I'm a little miffed at the world outside of TAM and infidelity boards thinking that a sexless position for a male is a petty thing to complain about.


----------



## Faithful Wife (Oct 31, 2012)

If any person is in a sexless situation, they are there because they haven't decided to leave yet (and they might never decide to leave).


----------



## treyvion (Apr 29, 2013)

Faithful Wife said:


> If any person is in a sexless situation, they are there because they haven't decided to leave yet (and they might never decide to leave).


Well, that be true. No matter how you look at it, tt all boils down to what you said.


----------



## Amplexor (Feb 13, 2008)

treyvion said:


> What if females where similar to what females are today, but they lacked a vagina, and also had a penis which was on average 2" longer than a males penis.
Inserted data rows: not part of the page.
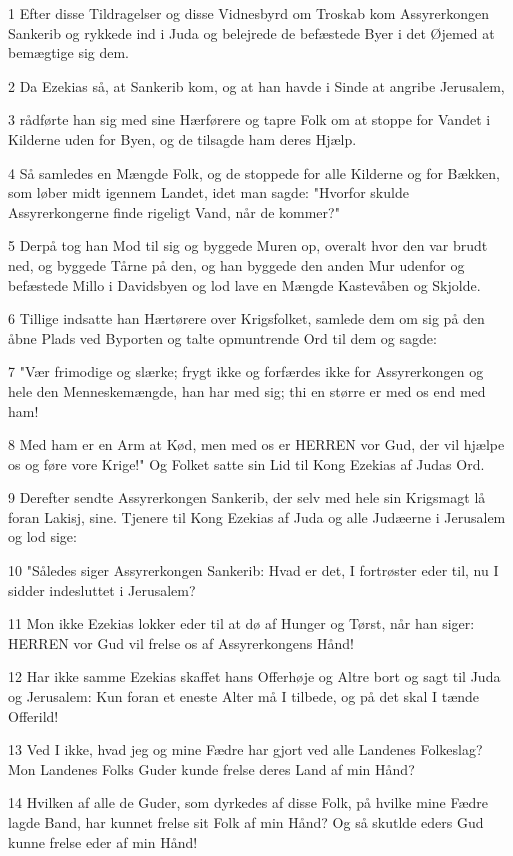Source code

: \par 1 Efter disse Tildragelser og disse Vidnesbyrd om Troskab kom Assyrerkongen Sankerib og rykkede ind i Juda og belejrede de befæstede Byer i det Øjemed at bemægtige sig dem.
\par 2 Da Ezekias så, at Sankerib kom, og at han havde i Sinde at angribe Jerusalem,
\par 3 rådførte han sig med sine Hærførere og tapre Folk om at stoppe for Vandet i Kilderne uden for Byen, og de tilsagde ham deres Hjælp.
\par 4 Så samledes en Mængde Folk, og de stoppede for alle Kilderne og for Bækken, som løber midt igennem Landet, idet man sagde: "Hvorfor skulde Assyrerkongerne finde rigeligt Vand, når de kommer?"
\par 5 Derpå tog han Mod til sig og byggede Muren op, overalt hvor den var brudt ned, og byggede Tårne på den, og han byggede den anden Mur udenfor og befæstede Millo i Davidsbyen og lod lave en Mængde Kastevåben og Skjolde.
\par 6 Tillige indsatte han Hærtørere over Krigsfolket, samlede dem om sig på den åbne Plads ved Byporten og talte opmuntrende Ord til dem og sagde:
\par 7 "Vær frimodige og slærke; frygt ikke og forfærdes ikke for Assyrerkongen og hele den Menneskemængde, han har med sig; thi en større er med os end med ham!
\par 8 Med ham er en Arm at Kød, men med os er HERREN vor Gud, der vil hjælpe os og føre vore Krige!" Og Folket satte sin Lid til Kong Ezekias af Judas Ord.
\par 9 Derefter sendte Assyrerkongen Sankerib, der selv med hele sin Krigsmagt lå foran Lakisj, sine. Tjenere til Kong Ezekias af Juda og alle Judæerne i Jerusalem og lod sige:
\par 10 "Således siger Assyrerkongen Sankerib: Hvad er det, I fortrøster eder til, nu I sidder indesluttet i Jerusalem?
\par 11 Mon ikke Ezekias lokker eder til at dø af Hunger og Tørst, når han siger: HERREN vor Gud vil frelse os af Assyrerkongens Hånd!
\par 12 Har ikke samme Ezekias skaffet hans Offerhøje og Altre bort og sagt til Juda og Jerusalem: Kun foran et eneste Alter må I tilbede, og på det skal I tænde Offerild!
\par 13 Ved I ikke, hvad jeg og mine Fædre har gjort ved alle Landenes Folkeslag? Mon Landenes Folks Guder kunde frelse deres Land af min Hånd?
\par 14 Hvilken af alle de Guder, som dyrkedes af disse Folk, på hvilke mine Fædre lagde Band, har kunnet frelse sit Folk af min Hånd? Og så skutlde eders Gud kunne frelse eder af min Hånd!
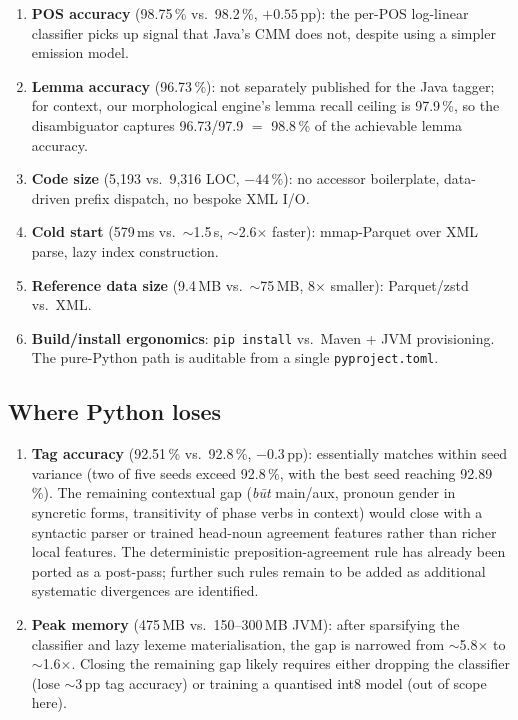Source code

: \documentclass[11pt,a4paper]{article}
\begin{document}
\begin{enumerate}
\item \textbf{POS accuracy} (98.75\,\% vs.\ 98.2\,\%, $+0.55$\,pp): the
  per-POS log-linear classifier picks up signal that Java's CMM does not,
  despite using a simpler emission model.
\item \textbf{Lemma accuracy} (96.73\,\%): not separately published for
  the Java tagger; for context, our morphological engine's lemma recall
  ceiling is 97.9\,\%, so the disambiguator captures 96.73/97.9 $=$ 98.8\,\%
  of the achievable lemma accuracy.
\item \textbf{Code size} (5{,}193 vs.\ 9{,}316 LOC, $-44$\,\%): no
  accessor boilerplate, data-driven prefix dispatch, no bespoke XML I/O.
\item \textbf{Cold start} (579\,ms vs.\ $\sim$1.5\,s, $\sim$2.6$\times$
  faster): mmap-Parquet over XML parse, lazy index construction.
\item \textbf{Reference data size} (9.4\,MB vs.\ $\sim$75\,MB,
  8$\times$ smaller): Parquet/zstd vs.\ XML.
\item \textbf{Build/install ergonomics}: \texttt{pip install} vs.\ Maven +
  JVM provisioning. The pure-Python path is auditable from a single
  \texttt{pyproject.toml}.
\end{enumerate}

\subsection{Where Python loses}

\begin{enumerate}
\item \textbf{Tag accuracy} (92.51\,\% vs.\ 92.8\,\%, $-0.3$\,pp): essentially
  matches within seed variance (two of five seeds exceed 92.8\,\%, with the
  best seed reaching 92.89\,\%). The remaining contextual gap
  (\textit{būt} main/aux, pronoun gender in syncretic forms, transitivity
  of phase verbs in context) would close with a syntactic parser or
  trained head-noun agreement features rather than richer local features.
  The deterministic preposition-agreement rule has already been ported
  as a post-pass; further such rules remain to be added as additional
  systematic divergences are identified.
\item \textbf{Peak memory} (475\,MB vs.\ 150--300\,MB JVM): after sparsifying
  the classifier and lazy lexeme materialisation, the gap is narrowed from
  $\sim$5.8$\times$ to $\sim$1.6$\times$. Closing the remaining gap likely
  requires either dropping the classifier (lose $\sim$3\,pp tag accuracy)
  or training a quantised int8 model (out of scope here).
\end{enumerate}
\end{document}
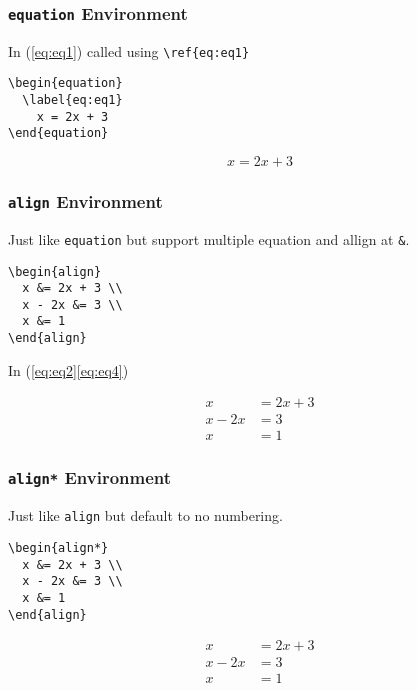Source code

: \documentclass{beamer}
\begin{document}
\begin{frame}[fragile]
  \frametitle{\texttt{equation} Environment}

  In (\ref{eq:eq1}) called using \verb|\ref{eq:eq1}|

  \begin{verbatim}
\begin{equation}
  \label{eq:eq1}
    x = 2x + 3
\end{equation}
  \end{verbatim}

  \begin{equation}
    \label{eq:eq1}
      x = 2x + 3
  \end{equation}
\end{frame}

\begin{frame}[fragile]
  \frametitle{\texttt{align} Environment}

  Just like \texttt{equation} but support multiple equation and allign at \verb|&|.
  \begin{verbatim}
\begin{align}
  x &= 2x + 3 \\
  x - 2x &= 3 \\
  x &= 1
\end{align}
    \end{verbatim}

  In (\ref{eq:eq2}\textendash\ref{eq:eq4})

  \begin{align}
    x &= 2x + 3 \label{eq:eq2} \\
    x - 2x &= 3 \label{eq:eq3} \\
    x &= 1 \label{eq:eq4}
  \end{align}
\end{frame}

\begin{frame}[fragile]
  \frametitle{\texttt{align*} Environment}

  Just like \texttt{align} but default to no numbering.
  \begin{verbatim}
\begin{align*}
  x &= 2x + 3 \\
  x - 2x &= 3 \\
  x &= 1
\end{align}
    \end{verbatim}

  \begin{align*}
    x &= 2x + 3 \\
    x - 2x &= 3 \\
    x &= 1
  \end{align*}
\end{frame}
\end{document}
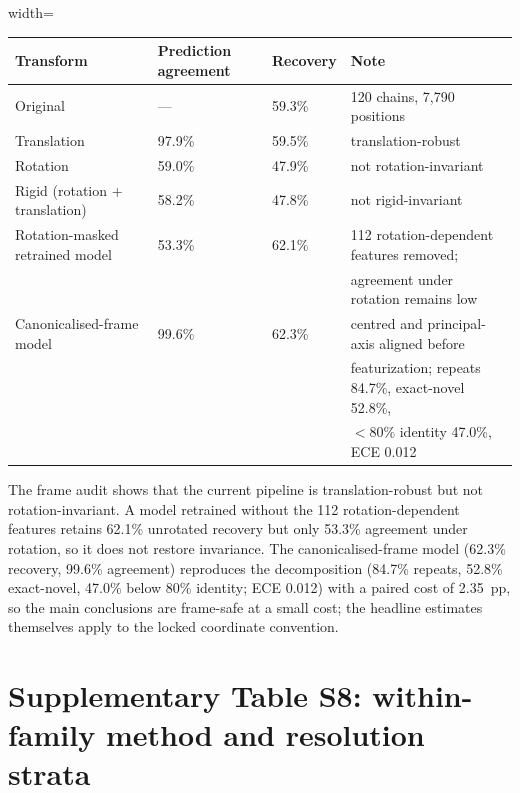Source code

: \documentclass[pdflatex,sn-nature]{sn-jnl}
\begin{document}
\begingroup\footnotesize
\begin{adjustbox}{width=\textwidth}
\begin{tabular}{p{}p{}p{}p{}}
\toprule
Transform & Prediction agreement & Recovery & Note \\
\midrule
Original & --- & 59.3\% & 120 chains, 7,790 positions \\
Translation & 97.9\% & 59.5\% & translation-robust \\
Rotation & 59.0\% & 47.9\% & not rotation-invariant \\
Rigid (rotation + translation) & 58.2\% & 47.8\% & not rigid-invariant \\
Rotation-masked retrained model & 53.3\% & 62.1\% & 112 rotation-dependent features removed; \\
 & & & agreement under rotation remains low \\
Canonicalised-frame model & 99.6\% & 62.3\% & centred and principal-axis aligned before \\
 & & & featurization; repeats 84.7\%, exact-novel 52.8\%, \\
 & & & $<$80\% identity 47.0\%, ECE 0.012 \\
\bottomrule
\end{tabular}
\end{adjustbox}
\endgroup

The frame audit shows that the current pipeline is translation-robust but not rotation-invariant. A model retrained without the 112 rotation-dependent features retains 62.1\% unrotated recovery but only 53.3\% agreement under rotation, so it does not restore invariance. The canonicalised-frame model (62.3\% recovery, 99.6\% agreement) reproduces the decomposition (84.7\% repeats, 52.8\% exact-novel, 47.0\% below 80\% identity; ECE 0.012) with a paired cost of 2.35~pp, so the main conclusions are frame-safe at a small cost; the headline estimates themselves apply to the locked coordinate convention.



\section*{Supplementary Table S8: within-family method and resolution strata}
\end{document}
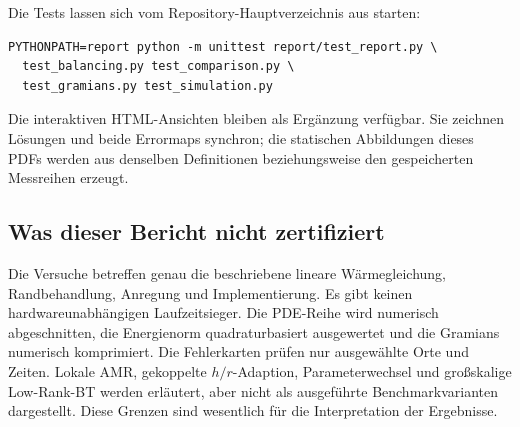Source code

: \documentclass[11pt,a4paper]{article}
\begin{document}
Die Tests lassen sich vom Repository-Hauptverzeichnis aus starten:
\begin{verbatim}
PYTHONPATH=report python -m unittest report/test_report.py \
  test_balancing.py test_comparison.py \
  test_gramians.py test_simulation.py
\end{verbatim}
Die interaktiven HTML-Ansichten bleiben als Ergänzung verfügbar. Sie zeichnen Lösungen und beide Errormaps synchron; die statischen Abbildungen dieses PDFs werden aus denselben Definitionen beziehungsweise den gespeicherten Messreihen erzeugt.

\subsection{Was dieser Bericht nicht zertifiziert}
Die Versuche betreffen genau die beschriebene lineare Wärmegleichung, Randbehandlung, Anregung und Implementierung. Es gibt keinen hardwareunabhängigen Laufzeitsieger. Die PDE-Reihe wird numerisch abgeschnitten, die Energienorm quadraturbasiert ausgewertet und die Gramians numerisch komprimiert. Die Fehlerkarten prüfen nur ausgewählte Orte und Zeiten. Lokale AMR, gekoppelte $h/r$-Adaption, Parameterwechsel und großskalige Low-Rank-BT werden erläutert, aber nicht als ausgeführte Benchmarkvarianten dargestellt. Diese Grenzen sind wesentlich für die Interpretation der Ergebnisse.
\end{document}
Say these females were smaller, but were Alpha to the point where they would be doing everything they could to dominate a man.
> 
> So no sex between these mythical races of humans occur, unless it is a female copulating a male through gay sex.


Sounds like an old Roger Corman flick.


----------



## skype (Sep 25, 2013)

I would love to see the Mystery Science Theater 3000 spoof of this movie.


----------



## okeydokie (Sep 10, 2008)

Are you in Colorado right now?


----------



## Jellybeans (Mar 8, 2011)

I feel like I just stepped into the Twilight Zone


----------



## Amplexor (Feb 13, 2008)




----------



## Cosmos (May 4, 2012)

In the scenario described, it sounds doubtful that there would be any specific attraction between men and women and, if sex did happen, it would be genderless.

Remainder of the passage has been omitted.